Plus le débat sur le projet de loi C-51 avance, plus les intentions du gouvernement de Stephen Harper transparaissent. Pour justifier ses mesures antiterroristes, il invite dans le débat d’étranges alliés, le plus inattendu étant Hitler. Tous les amalgames sont bons pour alimenter le sentiment d’insécurité des Canadiens.
Les conservateurs de Stephen Harper ne font rien sans calculs politiques. Les mesures contenues dans ce projet de loi et la communication qu’ils en font depuis un mois correspondent à une stratégie réfléchie que la référence à deux événements permet de mieux comprendre.

Le premier est bien sûr l’attentat survenu au parlement le 22 octobre. Le Canada, depuis toujours à l’abri du terrorisme international, réalisait qu’il était aussi vulnérable que les autres pays occidentaux. La démonstration était faite de la nécessité de revoir l’arsenal juridique pour mieux le combattre. Cela a donné le C-51 dans lequel ce gouvernement de la loi et l’ordre a introduit diverses dispositions, dont le pouvoir au SCRS de perturber des activités présumées être terroristes, qui apparaissent nettement excessives.

Des avocats experts ont démontré jeudi en comité parlementaire que les détentions et déportations secrètes de citoyens pratiquées par la CIA pourraient ainsi devenir réalité ici. Le pouvoir de perturbation accordé à notre CIA exigerait d’être strictement encadré, ont fait valoir d’autres témoins. Sans contrôle rigoureux a posteriori, elle pourra agir en toute impunité.
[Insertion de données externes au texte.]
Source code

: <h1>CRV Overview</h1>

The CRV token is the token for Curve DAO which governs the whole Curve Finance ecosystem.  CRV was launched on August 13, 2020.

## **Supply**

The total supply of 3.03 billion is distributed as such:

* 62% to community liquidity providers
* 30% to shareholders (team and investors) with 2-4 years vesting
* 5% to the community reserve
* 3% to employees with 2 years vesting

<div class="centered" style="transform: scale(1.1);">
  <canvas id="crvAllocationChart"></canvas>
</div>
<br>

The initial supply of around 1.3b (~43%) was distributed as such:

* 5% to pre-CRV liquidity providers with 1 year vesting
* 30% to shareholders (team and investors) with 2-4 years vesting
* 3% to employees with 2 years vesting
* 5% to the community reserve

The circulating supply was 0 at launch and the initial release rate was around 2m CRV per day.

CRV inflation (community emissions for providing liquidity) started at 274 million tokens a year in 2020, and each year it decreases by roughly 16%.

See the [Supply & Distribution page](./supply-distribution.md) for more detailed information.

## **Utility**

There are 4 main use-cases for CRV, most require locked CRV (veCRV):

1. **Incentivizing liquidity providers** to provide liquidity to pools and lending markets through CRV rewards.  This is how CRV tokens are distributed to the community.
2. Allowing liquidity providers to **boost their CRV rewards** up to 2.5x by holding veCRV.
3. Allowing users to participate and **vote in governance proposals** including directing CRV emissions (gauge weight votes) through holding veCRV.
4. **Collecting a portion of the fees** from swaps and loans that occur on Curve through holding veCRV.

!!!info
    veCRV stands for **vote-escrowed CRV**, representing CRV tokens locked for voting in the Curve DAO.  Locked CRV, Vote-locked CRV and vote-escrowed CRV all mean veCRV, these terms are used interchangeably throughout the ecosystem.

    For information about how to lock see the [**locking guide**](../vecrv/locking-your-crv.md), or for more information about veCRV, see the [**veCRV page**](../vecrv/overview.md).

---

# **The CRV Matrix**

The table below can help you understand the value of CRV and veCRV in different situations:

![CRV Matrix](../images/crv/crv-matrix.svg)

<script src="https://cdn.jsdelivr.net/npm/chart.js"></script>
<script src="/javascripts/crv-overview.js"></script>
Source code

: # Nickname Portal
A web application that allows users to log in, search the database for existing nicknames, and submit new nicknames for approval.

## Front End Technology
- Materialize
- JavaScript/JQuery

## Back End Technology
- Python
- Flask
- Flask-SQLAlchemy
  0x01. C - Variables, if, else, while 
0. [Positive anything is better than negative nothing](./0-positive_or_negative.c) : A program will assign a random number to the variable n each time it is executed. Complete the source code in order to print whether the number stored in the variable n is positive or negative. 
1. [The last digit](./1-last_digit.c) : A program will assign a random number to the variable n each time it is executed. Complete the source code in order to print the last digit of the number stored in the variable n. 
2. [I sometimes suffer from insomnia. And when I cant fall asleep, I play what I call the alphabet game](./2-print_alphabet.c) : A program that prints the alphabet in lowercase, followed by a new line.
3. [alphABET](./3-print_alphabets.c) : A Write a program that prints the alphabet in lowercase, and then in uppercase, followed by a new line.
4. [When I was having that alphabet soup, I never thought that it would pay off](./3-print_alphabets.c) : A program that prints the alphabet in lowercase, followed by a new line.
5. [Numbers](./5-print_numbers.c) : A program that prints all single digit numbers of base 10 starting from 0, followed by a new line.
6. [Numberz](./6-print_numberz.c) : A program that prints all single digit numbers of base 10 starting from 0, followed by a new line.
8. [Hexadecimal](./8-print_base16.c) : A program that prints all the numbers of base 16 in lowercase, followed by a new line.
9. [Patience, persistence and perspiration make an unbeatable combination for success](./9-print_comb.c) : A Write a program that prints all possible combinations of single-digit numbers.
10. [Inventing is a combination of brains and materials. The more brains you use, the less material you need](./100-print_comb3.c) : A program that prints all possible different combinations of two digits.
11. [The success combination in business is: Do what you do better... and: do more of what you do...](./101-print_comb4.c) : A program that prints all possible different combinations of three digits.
Pour justifier l’octroi de pouvoirs si abusifs en regard des droits et libertés, le gouvernement n’a aucune retenue. La semaine dernière, il a rendu publique la vidéo où Michael Zehaf-Bibeau justifie son attentat au parlement, question de raviver la tension vécue par les députés le 22 octobre avant qu’ils ne commencent l’étude du C-51 en comité parlementaire. En ouvrant mardi l’étude du projet de loi, le ministre de la Sécurité publique, Steven Blaney, en rajoutait en invitant Hitler dans le débat. Évoquant la nécessité de pouvoirs pour combattre les propos haineux, il affirmait que « l’Holocauste n’a pas commencé dans les chambres à gaz, il a commencé avec des mots ».

Le deuxième événement auquel il faut se référer est la chute du prix du pétrole qui a rendu caduque la stratégie électorale conservatrice. Dès lors, l’argument de la sécurité devenait un thème de rechange providentiel, comme l’a montré le taux d’appui élevé, jusqu’à 82 %, accordé au projet C-51. Tous les arguments qui pouvaient venir en appui à la nouvelle stratégie électorale ont été invoqués, de la présence militaire canadienne en Irak jusqu’à la question du port du niqab. Il n’a rien d’impromptu dans le commentaire du premier ministre Harper qui a qualifié le port de ce voile de pratique ancestrale « antifemmes ».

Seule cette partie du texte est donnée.